- **Your instructions**
Work through the records that follow and return each line containing the word "match".

** Information provided follows **

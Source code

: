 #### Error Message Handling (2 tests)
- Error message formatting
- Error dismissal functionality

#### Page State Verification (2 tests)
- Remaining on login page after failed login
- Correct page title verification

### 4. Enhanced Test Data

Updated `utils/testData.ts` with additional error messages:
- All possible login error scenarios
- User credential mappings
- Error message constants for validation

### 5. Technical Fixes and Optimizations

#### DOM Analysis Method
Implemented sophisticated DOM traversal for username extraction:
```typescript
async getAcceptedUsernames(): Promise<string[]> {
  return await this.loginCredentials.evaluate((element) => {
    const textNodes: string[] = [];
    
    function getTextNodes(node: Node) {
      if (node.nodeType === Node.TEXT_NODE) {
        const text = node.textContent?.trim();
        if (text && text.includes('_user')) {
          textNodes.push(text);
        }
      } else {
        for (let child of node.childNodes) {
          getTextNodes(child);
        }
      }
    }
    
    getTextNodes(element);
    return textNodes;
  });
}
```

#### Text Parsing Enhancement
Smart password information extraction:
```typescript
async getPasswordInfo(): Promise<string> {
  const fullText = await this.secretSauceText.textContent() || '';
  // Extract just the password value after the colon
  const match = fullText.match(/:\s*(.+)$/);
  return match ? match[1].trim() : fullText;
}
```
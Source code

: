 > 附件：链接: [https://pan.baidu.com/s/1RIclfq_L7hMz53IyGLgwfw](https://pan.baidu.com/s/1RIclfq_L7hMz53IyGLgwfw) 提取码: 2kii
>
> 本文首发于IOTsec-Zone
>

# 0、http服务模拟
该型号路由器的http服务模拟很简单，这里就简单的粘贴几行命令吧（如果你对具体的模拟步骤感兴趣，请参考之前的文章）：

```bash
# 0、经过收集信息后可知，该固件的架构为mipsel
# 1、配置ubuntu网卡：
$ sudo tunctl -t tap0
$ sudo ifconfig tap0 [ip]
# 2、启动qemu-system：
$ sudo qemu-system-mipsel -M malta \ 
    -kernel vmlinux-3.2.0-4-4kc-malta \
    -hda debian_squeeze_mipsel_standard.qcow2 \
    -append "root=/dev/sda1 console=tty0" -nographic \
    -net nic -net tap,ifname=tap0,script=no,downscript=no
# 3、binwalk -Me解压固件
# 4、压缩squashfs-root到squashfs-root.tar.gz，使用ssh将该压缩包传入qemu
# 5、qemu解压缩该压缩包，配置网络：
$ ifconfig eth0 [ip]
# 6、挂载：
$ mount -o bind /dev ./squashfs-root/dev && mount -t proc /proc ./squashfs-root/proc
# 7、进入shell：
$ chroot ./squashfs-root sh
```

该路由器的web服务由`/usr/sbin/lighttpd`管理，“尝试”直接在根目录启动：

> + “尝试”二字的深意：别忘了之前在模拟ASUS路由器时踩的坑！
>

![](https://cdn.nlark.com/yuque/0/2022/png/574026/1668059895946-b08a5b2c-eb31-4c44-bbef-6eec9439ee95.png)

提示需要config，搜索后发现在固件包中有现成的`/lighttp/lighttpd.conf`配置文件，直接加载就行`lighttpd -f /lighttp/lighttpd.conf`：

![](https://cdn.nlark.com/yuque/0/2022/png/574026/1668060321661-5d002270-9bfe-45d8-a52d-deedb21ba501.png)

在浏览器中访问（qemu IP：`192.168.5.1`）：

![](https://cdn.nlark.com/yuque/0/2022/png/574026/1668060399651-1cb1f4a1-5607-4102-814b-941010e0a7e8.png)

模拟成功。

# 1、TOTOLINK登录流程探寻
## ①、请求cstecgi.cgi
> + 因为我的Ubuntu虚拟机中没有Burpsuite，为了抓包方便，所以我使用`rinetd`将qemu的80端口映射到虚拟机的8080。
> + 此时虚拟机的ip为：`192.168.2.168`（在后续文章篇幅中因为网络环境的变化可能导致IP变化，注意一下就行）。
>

** End of Information provided **

- **Output**
  const match = fullText.match(/:\s*(.+)$/);
  return match ? match[1].trim() : fullText;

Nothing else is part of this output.